#### [INPUT DATA]

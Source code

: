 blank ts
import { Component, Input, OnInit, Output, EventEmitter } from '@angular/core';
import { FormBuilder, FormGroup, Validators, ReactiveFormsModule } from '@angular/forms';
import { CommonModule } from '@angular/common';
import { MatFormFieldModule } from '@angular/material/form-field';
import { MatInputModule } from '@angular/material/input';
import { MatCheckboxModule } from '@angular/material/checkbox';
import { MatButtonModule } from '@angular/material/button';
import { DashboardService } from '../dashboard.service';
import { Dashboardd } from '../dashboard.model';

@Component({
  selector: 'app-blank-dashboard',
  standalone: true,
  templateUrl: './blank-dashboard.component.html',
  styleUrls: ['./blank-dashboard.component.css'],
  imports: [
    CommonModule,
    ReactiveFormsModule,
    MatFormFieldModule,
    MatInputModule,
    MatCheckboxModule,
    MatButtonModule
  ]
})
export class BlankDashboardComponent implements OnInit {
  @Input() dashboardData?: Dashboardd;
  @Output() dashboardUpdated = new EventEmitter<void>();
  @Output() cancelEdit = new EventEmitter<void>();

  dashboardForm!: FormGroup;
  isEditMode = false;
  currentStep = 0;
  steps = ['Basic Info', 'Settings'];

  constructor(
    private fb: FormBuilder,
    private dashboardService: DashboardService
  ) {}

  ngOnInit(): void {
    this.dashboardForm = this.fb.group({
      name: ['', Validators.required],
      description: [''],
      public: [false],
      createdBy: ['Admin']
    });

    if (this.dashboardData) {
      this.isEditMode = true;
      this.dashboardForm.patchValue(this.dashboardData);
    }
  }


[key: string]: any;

#### [WHAT YOU WILL DO]
Each record above is to be written out again, without any change.

#### [ANSWER FOR THIS EXERCISE]
Source code

: blank ts
import { Component, Input, OnInit, Output, EventEmitter } from '@angular/core';
import { FormBuilder, FormGroup, Validators, ReactiveFormsModule } from '@angular/forms';
import { CommonModule } from '@angular/common';
import { MatFormFieldModule } from '@angular/material/form-field';
import { MatInputModule } from '@angular/material/input';
import { MatCheckboxModule } from '@angular/material/checkbox';
import { MatButtonModule } from '@angular/material/button';
import { DashboardService } from '../dashboard.service';
import { Dashboardd } from '../dashboard.model';

@Component({
  selector: 'app-blank-dashboard',
  standalone: true,
  templateUrl: './blank-dashboard.component.html',
  styleUrls: ['./blank-dashboard.component.css'],
  imports: [
    CommonModule,
    ReactiveFormsModule,
    MatFormFieldModule,
    MatInputModule,
    MatCheckboxModule,
    MatButtonModule
  ]
})
export class BlankDashboardComponent implements OnInit {
  @Input() dashboardData?: Dashboardd;
  @Output() dashboardUpdated = new EventEmitter<void>();
  @Output() cancelEdit = new EventEmitter<void>();

  dashboardForm!: FormGroup;
  isEditMode = false;
  currentStep = 0;
  steps = ['Basic Info', 'Settings'];

  constructor(
    private fb: FormBuilder,
    private dashboardService: DashboardService
  ) {}

  ngOnInit(): void {
    this.dashboardForm = this.fb.group({
      name: ['', Validators.required],
      description: [''],
      public: [false],
      createdBy: ['Admin']
    });

    if (this.dashboardData) {
      this.isEditMode = true;
      this.dashboardForm.patchValue(this.dashboardData);
    }
  }


[key: string]: any;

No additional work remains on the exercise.